What to produce — Apart from the pictures, every line below is to be set down exactly.

Data to examine —
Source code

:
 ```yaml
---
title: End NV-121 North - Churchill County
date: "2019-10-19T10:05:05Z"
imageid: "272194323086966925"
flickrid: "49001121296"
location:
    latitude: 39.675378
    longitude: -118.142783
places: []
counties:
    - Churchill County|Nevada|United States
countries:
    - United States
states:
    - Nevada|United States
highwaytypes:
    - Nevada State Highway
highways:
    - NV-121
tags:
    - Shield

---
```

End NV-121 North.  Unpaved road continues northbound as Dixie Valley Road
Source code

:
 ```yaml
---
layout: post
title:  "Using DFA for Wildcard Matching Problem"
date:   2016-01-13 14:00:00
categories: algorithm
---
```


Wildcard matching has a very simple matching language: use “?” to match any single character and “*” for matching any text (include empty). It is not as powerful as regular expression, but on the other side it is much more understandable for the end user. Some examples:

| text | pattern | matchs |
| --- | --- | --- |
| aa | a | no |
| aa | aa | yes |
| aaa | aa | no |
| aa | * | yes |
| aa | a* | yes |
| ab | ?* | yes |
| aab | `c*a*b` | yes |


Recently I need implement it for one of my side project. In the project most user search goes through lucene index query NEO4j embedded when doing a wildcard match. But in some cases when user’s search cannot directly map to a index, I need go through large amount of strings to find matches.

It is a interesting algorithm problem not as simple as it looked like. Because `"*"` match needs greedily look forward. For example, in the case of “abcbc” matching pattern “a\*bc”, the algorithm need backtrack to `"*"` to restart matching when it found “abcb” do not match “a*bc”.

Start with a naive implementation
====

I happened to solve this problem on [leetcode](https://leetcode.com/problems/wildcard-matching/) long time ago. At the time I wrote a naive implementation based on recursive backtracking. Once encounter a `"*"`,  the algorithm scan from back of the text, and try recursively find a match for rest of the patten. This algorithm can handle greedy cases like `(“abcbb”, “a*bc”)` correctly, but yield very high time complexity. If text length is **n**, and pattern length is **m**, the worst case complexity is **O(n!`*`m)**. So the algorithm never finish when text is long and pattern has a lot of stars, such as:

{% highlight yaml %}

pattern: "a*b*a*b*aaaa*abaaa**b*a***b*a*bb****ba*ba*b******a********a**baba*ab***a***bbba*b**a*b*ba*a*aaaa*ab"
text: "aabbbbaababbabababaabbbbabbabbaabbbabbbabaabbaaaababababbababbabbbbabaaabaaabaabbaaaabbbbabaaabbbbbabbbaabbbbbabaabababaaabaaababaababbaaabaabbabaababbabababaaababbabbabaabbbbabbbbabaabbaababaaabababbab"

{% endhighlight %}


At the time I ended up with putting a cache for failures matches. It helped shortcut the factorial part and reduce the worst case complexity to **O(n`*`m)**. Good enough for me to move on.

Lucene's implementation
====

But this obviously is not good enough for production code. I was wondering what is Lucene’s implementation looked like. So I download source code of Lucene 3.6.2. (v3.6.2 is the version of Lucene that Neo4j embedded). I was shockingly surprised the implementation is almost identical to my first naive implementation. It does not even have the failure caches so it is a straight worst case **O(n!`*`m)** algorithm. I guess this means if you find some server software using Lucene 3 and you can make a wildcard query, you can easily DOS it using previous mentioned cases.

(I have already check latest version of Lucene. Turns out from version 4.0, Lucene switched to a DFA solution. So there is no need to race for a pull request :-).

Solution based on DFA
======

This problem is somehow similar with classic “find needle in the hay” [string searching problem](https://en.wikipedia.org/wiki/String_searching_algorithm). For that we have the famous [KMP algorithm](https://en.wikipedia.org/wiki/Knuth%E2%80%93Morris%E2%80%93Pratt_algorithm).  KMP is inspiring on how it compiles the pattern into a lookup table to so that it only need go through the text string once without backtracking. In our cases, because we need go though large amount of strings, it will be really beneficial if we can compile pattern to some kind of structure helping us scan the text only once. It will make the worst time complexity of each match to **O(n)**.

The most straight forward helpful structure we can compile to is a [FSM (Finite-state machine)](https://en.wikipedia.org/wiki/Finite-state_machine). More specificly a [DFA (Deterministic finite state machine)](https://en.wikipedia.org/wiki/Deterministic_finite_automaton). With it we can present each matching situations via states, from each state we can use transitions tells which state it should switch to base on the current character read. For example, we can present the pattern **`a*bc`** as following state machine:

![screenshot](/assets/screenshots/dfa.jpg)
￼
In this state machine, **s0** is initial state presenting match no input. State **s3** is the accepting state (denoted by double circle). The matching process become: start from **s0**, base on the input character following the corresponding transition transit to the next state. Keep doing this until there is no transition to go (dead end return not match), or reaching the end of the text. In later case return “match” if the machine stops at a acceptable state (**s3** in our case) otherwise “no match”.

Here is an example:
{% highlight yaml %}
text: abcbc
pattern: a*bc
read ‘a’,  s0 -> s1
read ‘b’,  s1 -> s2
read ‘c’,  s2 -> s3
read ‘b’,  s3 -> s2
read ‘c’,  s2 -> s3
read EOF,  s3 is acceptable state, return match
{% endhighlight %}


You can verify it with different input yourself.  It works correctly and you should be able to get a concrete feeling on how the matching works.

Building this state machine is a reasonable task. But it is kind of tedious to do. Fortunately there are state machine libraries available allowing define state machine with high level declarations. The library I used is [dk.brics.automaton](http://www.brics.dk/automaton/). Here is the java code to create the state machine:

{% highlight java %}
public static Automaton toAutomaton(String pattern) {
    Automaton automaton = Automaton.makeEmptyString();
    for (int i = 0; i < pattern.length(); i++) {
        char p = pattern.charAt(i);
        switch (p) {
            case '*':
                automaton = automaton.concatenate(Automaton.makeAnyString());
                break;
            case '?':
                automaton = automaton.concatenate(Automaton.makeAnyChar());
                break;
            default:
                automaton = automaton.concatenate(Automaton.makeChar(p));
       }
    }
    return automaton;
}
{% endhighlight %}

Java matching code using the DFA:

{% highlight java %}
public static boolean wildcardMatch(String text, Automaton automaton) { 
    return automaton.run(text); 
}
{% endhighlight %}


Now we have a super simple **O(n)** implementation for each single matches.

Expected output —
Source code

:
 ```yaml
---
title: End NV-121 North - Churchill County
date: "2019-10-19T10:05:05Z"
imageid: "272194323086966925"
flickrid: "49001121296"
location:
    latitude: 39.675378
    longitude: -118.142783
places: []
counties:
    - Churchill County|Nevada|United States
countries:
    - United States
states:
    - Nevada|United States
highwaytypes:
    - Nevada State Highway
highways:
    - NV-121
tags:
    - Shield

---
```

End NV-121 North.  Unpaved road continues northbound as Dixie Valley Road
Source code

:
 ```yaml
---
layout: post
title:  "Using DFA for Wildcard Matching Problem"
date:   2016-01-13 14:00:00
categories: algorithm
---
```


Wildcard matching has a very simple matching language: use “?” to match any single character and “*” for matching any text (include empty). It is not as powerful as regular expression, but on the other side it is much more understandable for the end user. Some examples:

| text | pattern | matchs |
| --- | --- | --- |
| aa | a | no |
| aa | aa | yes |
| aaa | aa | no |
| aa | * | yes |
| aa | a* | yes |
| ab | ?* | yes |
| aab | `c*a*b` | yes |


Recently I need implement it for one of my side project. In the project most user search goes through lucene index query NEO4j embedded when doing a wildcard match. But in some cases when user’s search cannot directly map to a index, I need go through large amount of strings to find matches.

It is a interesting algorithm problem not as simple as it looked like. Because `"*"` match needs greedily look forward. For example, in the case of “abcbc” matching pattern “a\*bc”, the algorithm need backtrack to `"*"` to restart matching when it found “abcb” do not match “a*bc”.

Start with a naive implementation
====

I happened to solve this problem on [leetcode](https://leetcode.com/problems/wildcard-matching/) long time ago. At the time I wrote a naive implementation based on recursive backtracking. Once encounter a `"*"`,  the algorithm scan from back of the text, and try recursively find a match for rest of the patten. This algorithm can handle greedy cases like `(“abcbb”, “a*bc”)` correctly, but yield very high time complexity. If text length is **n**, and pattern length is **m**, the worst case complexity is **O(n!`*`m)**. So the algorithm never finish when text is long and pattern has a lot of stars, such as:

{% highlight yaml %}

pattern: "a*b*a*b*aaaa*abaaa**b*a***b*a*bb****ba*ba*b******a********a**baba*ab***a***bbba*b**a*b*ba*a*aaaa*ab"
text: "aabbbbaababbabababaabbbbabbabbaabbbabbbabaabbaaaababababbababbabbbbabaaabaaabaabbaaaabbbbabaaabbbbbabbbaabbbbbabaabababaaabaaababaababbaaabaabbabaababbabababaaababbabbabaabbbbabbbbabaabbaababaaabababbab"

{% endhighlight %}


At the time I ended up with putting a cache for failures matches. It helped shortcut the factorial part and reduce the worst case complexity to **O(n`*`m)**. Good enough for me to move on.

Lucene's implementation
====

But this obviously is not good enough for production code. I was wondering what is Lucene’s implementation looked like. So I download source code of Lucene 3.6.2. (v3.6.2 is the version of Lucene that Neo4j embedded). I was shockingly surprised the implementation is almost identical to my first naive implementation. It does not even have the failure caches so it is a straight worst case **O(n!`*`m)** algorithm. I guess this means if you find some server software using Lucene 3 and you can make a wildcard query, you can easily DOS it using previous mentioned cases.

(I have already check latest version of Lucene. Turns out from version 4.0, Lucene switched to a DFA solution. So there is no need to race for a pull request :-).

Solution based on DFA
======

This problem is somehow similar with classic “find needle in the hay” [string searching problem](https://en.wikipedia.org/wiki/String_searching_algorithm). For that we have the famous [KMP algorithm](https://en.wikipedia.org/wiki/Knuth%E2%80%93Morris%E2%80%93Pratt_algorithm).  KMP is inspiring on how it compiles the pattern into a lookup table to so that it only need go through the text string once without backtracking. In our cases, because we need go though large amount of strings, it will be really beneficial if we can compile pattern to some kind of structure helping us scan the text only once. It will make the worst time complexity of each match to **O(n)**.

The most straight forward helpful structure we can compile to is a [FSM (Finite-state machine)](https://en.wikipedia.org/wiki/Finite-state_machine). More specificly a [DFA (Deterministic finite state machine)](https://en.wikipedia.org/wiki/Deterministic_finite_automaton). With it we can present each matching situations via states, from each state we can use transitions tells which state it should switch to base on the current character read. For example, we can present the pattern **`a*bc`** as following state machine:

![screenshot](/assets/screenshots/dfa.jpg)
In this state machine, **s0** is initial state presenting match no input. State **s3** is the accepting state (denoted by double circle). The matching process become: start from **s0**, base on the input character following the corresponding transition transit to the next state. Keep doing this until there is no transition to go (dead end return not match), or reaching the end of the text. In later case return “match” if the machine stops at a acceptable state (**s3** in our case) otherwise “no match”.

Here is an example:
{% highlight yaml %}
text: abcbc
pattern: a*bc
read ‘a’,  s0 -> s1
read ‘b’,  s1 -> s2
read ‘c’,  s2 -> s3
read ‘b’,  s3 -> s2
read ‘c’,  s2 -> s3
read EOF,  s3 is acceptable state, return match
{% endhighlight %}


You can verify it with different input yourself.  It works correctly and you should be able to get a concrete feeling on how the matching works.

Building this state machine is a reasonable task. But it is kind of tedious to do. Fortunately there are state machine libraries available allowing define state machine with high level declarations. The library I used is [dk.brics.automaton](http://www.brics.dk/automaton/). Here is the java code to create the state machine:

{% highlight java %}
public static Automaton toAutomaton(String pattern) {
    Automaton automaton = Automaton.makeEmptyString();
    for (int i = 0; i < pattern.length(); i++) {
        char p = pattern.charAt(i);
        switch (p) {
            case '*':
                automaton = automaton.concatenate(Automaton.makeAnyString());
                break;
            case '?':
                automaton = automaton.concatenate(Automaton.makeAnyChar());
                break;
            default:
                automaton = automaton.concatenate(Automaton.makeChar(p));
       }
    }
    return automaton;
}
{% endhighlight %}

Java matching code using the DFA:

{% highlight java %}
public static boolean wildcardMatch(String text, Automaton automaton) { 
    return automaton.run(text); 
}
{% endhighlight %}


Now we have a super simple **O(n)** implementation for each single matches.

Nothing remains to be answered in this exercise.